_Aim of the task:_
The answer must reproduce every record exactly, with all pictures omitted.

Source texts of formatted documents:
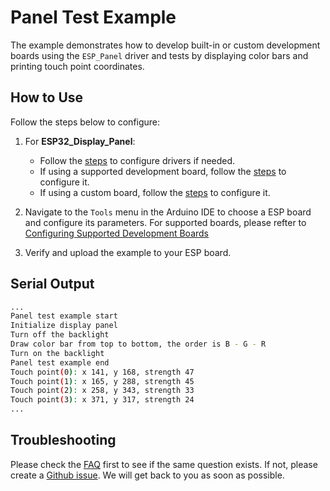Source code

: # Panel Test Example

The example demonstrates how to develop built-in or custom development boards using the `ESP_Panel` driver and tests by displaying color bars and printing touch point coordinates.

## How to Use

Follow the steps below to configure:

1. For **ESP32_Display_Panel**:

    - Follow the [steps](../../README.md#configuring-drivers) to configure drivers if needed.
    - If using a supported development board, follow the [steps](../../README.md#using-supported-development-boards) to configure it.
    - If using a custom board, follow the [steps](../../README.md#using-custom-development-boards) to configure it.

3. Navigate to the `Tools` menu in the Arduino IDE to choose a ESP board and configure its parameters. For supported boards, please refter to [Configuring Supported Development Boards](../../README.md#configuring-supported-development-boards)
4. Verify and upload the example to your ESP board.

## Serial Output

```bash
...
Panel test example start
Initialize display panel
Turn off the backlight
Draw color bar from top to bottom, the order is B - G - R
Turn on the backlight
Panel test example end
Touch point(0): x 141, y 168, strength 47
Touch point(1): x 165, y 288, strength 45
Touch point(2): x 258, y 343, strength 33
Touch point(3): x 371, y 317, strength 24
...
```

## Troubleshooting

Please check the [FAQ](../../../README.md#faq) first to see if the same question exists. If not, please create a [Github issue](https://github.com/esp-arduino-libs/ESP32_Display_Panel/issues). We will get back to you as soon as possible.
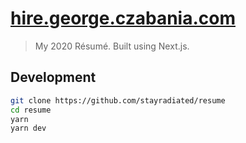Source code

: # [hire.george.czabania.com](https://hire.george.czabania.com)

> My 2020 Résumé. Built using Next.js.

## Development

```bash
git clone https://github.com/stayradiated/resume
cd resume
yarn
yarn dev
```
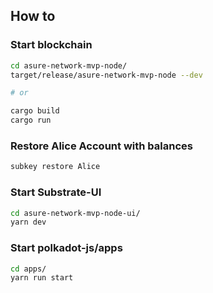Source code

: ## How to

### Start blockchain
```sh
cd asure-network-mvp-node/
target/release/asure-network-mvp-node --dev

# or

cargo build
cargo run
```

### Restore Alice Account with balances
```sh
subkey restore Alice
```


### Start Substrate-UI
```sh
cd asure-network-mvp-node-ui/
yarn dev
```

### Start polkadot-js/apps
```sh
cd apps/
yarn run start
```
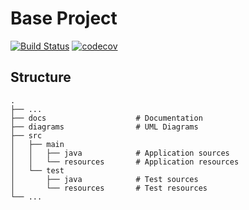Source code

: # Base Project
[![Build Status](https://travis-ci.org/berry1233/BaseProject.svg?branch=master)](https://travis-ci.org/berry1233/BaseProject)
[![codecov](https://codecov.io/gh/berry1233/BaseProject/branch/master/graph/badge.svg)](https://codecov.io/gh/berry1233/BaseProject)

## Structure
```
.
├── ...
├── docs                    # Documentation
├── diagrams                # UML Diagrams
├── src
│   ├── main
│   │   ├── java            # Application sources
│   │   └── resources       # Application resources
│   └── test
│       ├── java            # Test sources
│       └── resources       # Test resources
└── ...
```
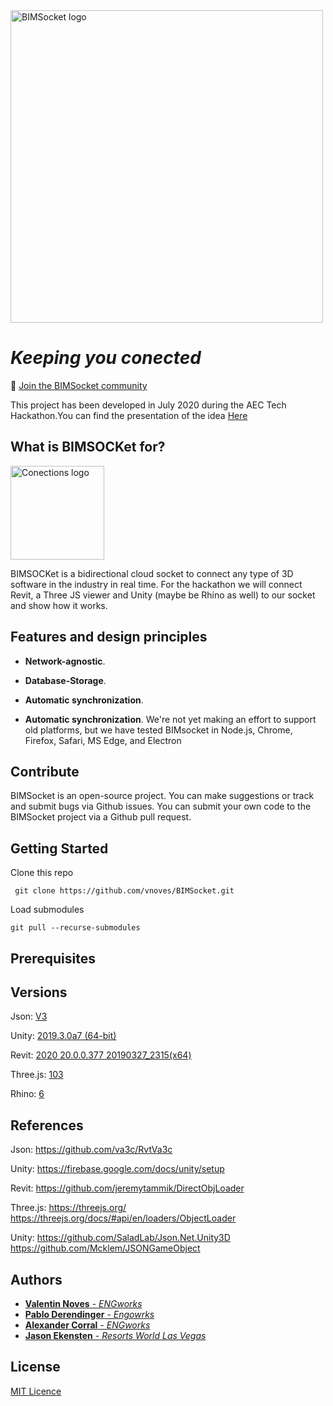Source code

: <img src='https://github.com/vnoves/BIMSocket/blob/master/Socket/Resources/LogoGithub.png' width='500' alt='BIMSocket logo' />


*Keeping you conected*
=====================================================

💬 [Join the BIMSocket community](https://aec-hackathon.slack.com/archives/C016TLPNEJH)

This project has been developed in July 2020 during the AEC Tech Hackathon.You can find the presentation of the idea
[Here](https://docs.google.com/presentation/d/1e8JpqT0Mbv7d2FD3T50pKj_9IKl_7vQu7V7U3cBJq-k/edit?usp=sharing)


## What is BIMSOCKet for? ##

<img src='https://github.com/vnoves/BIMSocket/blob/master/Socket/Resources/Connections-01.png' width='150' alt='Conections logo' />

BIMSOCKet is a bidirectional cloud socket to connect any type of 3D software in the industry in real time. For the hackathon we will connect Revit, a Three JS viewer and Unity (maybe be Rhino as well) to our socket and show how it works.

## Features and design principles ##


- **Network-agnostic**.

- **Database-Storage**. 

- **Automatic synchronization**. 

- **Automatic synchronization**.  We're not yet making an effort to support old platforms, but we have tested BIMsocket in Node.js, Chrome, Firefox, Safari, MS Edge, and Electron


## Contribute ##

BIMSocket is an open-source project. You can make suggestions or track and submit bugs via Github issues.  You can submit your own code to the BIMSocket project via a Github pull request.

## Getting Started

Clone this repo

``` git clone https://github.com/vnoves/BIMSocket.git```

Load submodules

``` git pull --recurse-submodules ```


## Prerequisites

## Versions
Json:
[V3](https://github.com/json-schema-org/json-schema-spec)

Unity:
[2019.3.0a7 (64-bit)](https://store.unity.com/#plans-individual)<br/>

Revit:
[2020 20.0.0.377 20190327_2315(x64)](https://www.autodesk.com/education/free-software/revit)<br/>

Three.js:
[103](https://github.com/mrdoob/three.js/releases/tag/r103)<br/>

Rhino:
[6](https://www.rhino3d.com/download/rhino-for-windows/6/latest)<br/>


## References
Json:
https://github.com/va3c/RvtVa3c

Unity:
https://firebase.google.com/docs/unity/setup

Revit:
https://github.com/jeremytammik/DirectObjLoader

Three.js:
https://threejs.org/
https://threejs.org/docs/#api/en/loaders/ObjectLoader

Unity:
https://github.com/SaladLab/Json.Net.Unity3D
https://github.com/Mcklem/JSONGameObject

## Authors
* [ **Valentin Noves** - *ENGworks*](https://www.linkedin.com/in/novesvalentin/)<br/>
* [**Pablo Derendinger** - *Engowrks*](https://www.linkedin.com/in/pablo-derendinger/)<br/>
* [**Alexander Corral** - *ENGworks*](https://www.linkedin.com/in/ivan-alexander-corral-aab16412b/)<br/>
* [**Jason Ekensten** - *Resorts World Las Vegas*](https://www.linkedin.com/in/jason-ekensten-787b1933/)<br/>

## License
[MIT Licence](https://github.com/vnoves/BIMSocket/blob/master/LICENSE)
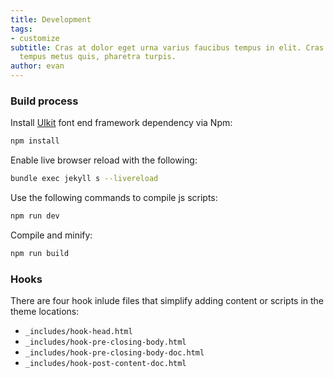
 ```yaml
---
title: Development
tags:
- customize
subtitle: Cras at dolor eget urna varius faucibus tempus in elit. Cras a dui imperdiet,
  tempus metus quis, pharetra turpis.
author: evan
---
```


### Build process
Install [UIkit](https://getuikit.com/) font end framework dependency via Npm:
```bash
npm install
```
Enable live browser reload with the following:
```bash
bundle exec jekyll s --livereload
```

Use the following commands to compile js scripts:
```bash
npm run dev
```
Compile and minify:
```bash
npm run build
```

### Hooks
There are four hook inlude files that simplify adding content or scripts in the theme locations:
- `_includes/hook-head.html`
- `_includes/hook-pre-closing-body.html`
- `_includes/hook-pre-closing-body-doc.html`
- `_includes/hook-post-content-doc.html`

_Expected output:_
Source code

: # Panel Test Example

The example demonstrates how to develop built-in or custom development boards using the `ESP_Panel` driver and tests by displaying color bars and printing touch point coordinates.

## How to Use

Follow the steps below to configure:

1. For **ESP32_Display_Panel**:

    - Follow the [steps](../../README.md#configuring-drivers) to configure drivers if needed.
    - If using a supported development board, follow the [steps](../../README.md#using-supported-development-boards) to configure it.
    - If using a custom board, follow the [steps](../../README.md#using-custom-development-boards) to configure it.

3. Navigate to the `Tools` menu in the Arduino IDE to choose a ESP board and configure its parameters. For supported boards, please refter to [Configuring Supported Development Boards](../../README.md#configuring-supported-development-boards)
4. Verify and upload the example to your ESP board.

## Serial Output

```bash
...
Panel test example start
Initialize display panel
Turn off the backlight
Draw color bar from top to bottom, the order is B - G - R
Turn on the backlight
Panel test example end
Touch point(0): x 141, y 168, strength 47
Touch point(1): x 165, y 288, strength 45
Touch point(2): x 258, y 343, strength 33
Touch point(3): x 371, y 317, strength 24
...
```

## Troubleshooting

Please check the [FAQ](../../../README.md#faq) first to see if the same question exists. If not, please create a [Github issue](https://github.com/esp-arduino-libs/ESP32_Display_Panel/issues). We will get back to you as soon as possible.
Source code

: # [hire.george.czabania.com](https://hire.george.czabania.com)

> My 2020 Résumé. Built using Next.js.

## Development

```bash
git clone https://github.com/stayradiated/resume
cd resume
yarn
yarn dev
```
Source code

: ## How to

### Start blockchain
```sh
cd asure-network-mvp-node/
target/release/asure-network-mvp-node --dev

# or

cargo build
cargo run
```

### Restore Alice Account with balances
```sh
subkey restore Alice
```


### Start Substrate-UI
```sh
cd asure-network-mvp-node-ui/
yarn dev
```

### Start polkadot-js/apps
```sh
cd apps/
yarn run start
```
Source code

: # Base Project
[![Build Status](https://travis-ci.org/berry1233/BaseProject.svg?branch=master)](https://travis-ci.org/berry1233/BaseProject)
[![codecov](https://codecov.io/gh/berry1233/BaseProject/branch/master/graph/badge.svg)](https://codecov.io/gh/berry1233/BaseProject)

## Structure
```
.
├── ...
├── docs                    # Documentation
├── diagrams                # UML Diagrams
├── src
│   ├── main
│   │   ├── java            # Application sources
│   │   └── resources       # Application resources
│   └── test
│       ├── java            # Test sources
│       └── resources       # Test resources
└── ...
```
Source code

: <img src='https://github.com/vnoves/BIMSocket/blob/master/Socket/Resources/LogoGithub.png' width='500' alt='BIMSocket logo' />


*Keeping you conected*
=====================================================

💬 [Join the BIMSocket community](https://aec-hackathon.slack.com/archives/C016TLPNEJH)

This project has been developed in July 2020 during the AEC Tech Hackathon.You can find the presentation of the idea
[Here](https://docs.google.com/presentation/d/1e8JpqT0Mbv7d2FD3T50pKj_9IKl_7vQu7V7U3cBJq-k/edit?usp=sharing)


## What is BIMSOCKet for? ##

<img src='https://github.com/vnoves/BIMSocket/blob/master/Socket/Resources/Connections-01.png' width='150' alt='Conections logo' />

BIMSOCKet is a bidirectional cloud socket to connect any type of 3D software in the industry in real time. For the hackathon we will connect Revit, a Three JS viewer and Unity (maybe be Rhino as well) to our socket and show how it works.

## Features and design principles ##


- **Network-agnostic**.

- **Database-Storage**. 

- **Automatic synchronization**. 

- **Automatic synchronization**.  We're not yet making an effort to support old platforms, but we have tested BIMsocket in Node.js, Chrome, Firefox, Safari, MS Edge, and Electron


## Contribute ##

BIMSocket is an open-source project. You can make suggestions or track and submit bugs via Github issues.  You can submit your own code to the BIMSocket project via a Github pull request.

## Getting Started

Clone this repo

``` git clone https://github.com/vnoves/BIMSocket.git```

Load submodules

``` git pull --recurse-submodules ```


## Prerequisites

## Versions
Json:
[V3](https://github.com/json-schema-org/json-schema-spec)

Unity:
[2019.3.0a7 (64-bit)](https://store.unity.com/#plans-individual)<br/>

Revit:
[2020 20.0.0.377 20190327_2315(x64)](https://www.autodesk.com/education/free-software/revit)<br/>

Three.js:
[103](https://github.com/mrdoob/three.js/releases/tag/r103)<br/>

Rhino:
[6](https://www.rhino3d.com/download/rhino-for-windows/6/latest)<br/>


## References
Json:
https://github.com/va3c/RvtVa3c

Unity:
https://firebase.google.com/docs/unity/setup

Revit:
https://github.com/jeremytammik/DirectObjLoader

Three.js:
https://threejs.org/
https://threejs.org/docs/#api/en/loaders/ObjectLoader

Unity:
https://github.com/SaladLab/Json.Net.Unity3D
https://github.com/Mcklem/JSONGameObject

## Authors
* [ **Valentin Noves** - *ENGworks*](https://www.linkedin.com/in/novesvalentin/)<br/>
* [**Pablo Derendinger** - *Engowrks*](https://www.linkedin.com/in/pablo-derendinger/)<br/>
* [**Alexander Corral** - *ENGworks*](https://www.linkedin.com/in/ivan-alexander-corral-aab16412b/)<br/>
* [**Jason Ekensten** - *Resorts World Las Vegas*](https://www.linkedin.com/in/jason-ekensten-787b1933/)<br/>

## License
[MIT Licence](https://github.com/vnoves/BIMSocket/blob/master/LICENSE)
 ```yaml
---
title: Development
tags:
- customize
subtitle: Cras at dolor eget urna varius faucibus tempus in elit. Cras a dui imperdiet,
  tempus metus quis, pharetra turpis.
author: evan
---
```


### Build process
Install [UIkit](https://getuikit.com/) font end framework dependency via Npm:
```bash
npm install
```
Enable live browser reload with the following:
```bash
bundle exec jekyll s --livereload
```

Use the following commands to compile js scripts:
```bash
npm run dev
```
Compile and minify:
```bash
npm run build
```

### Hooks
There are four hook inlude files that simplify adding content or scripts in the theme locations:
- `_includes/hook-head.html`
- `_includes/hook-pre-closing-body.html`
- `_includes/hook-pre-closing-body-doc.html`
- `_includes/hook-post-content-doc.html`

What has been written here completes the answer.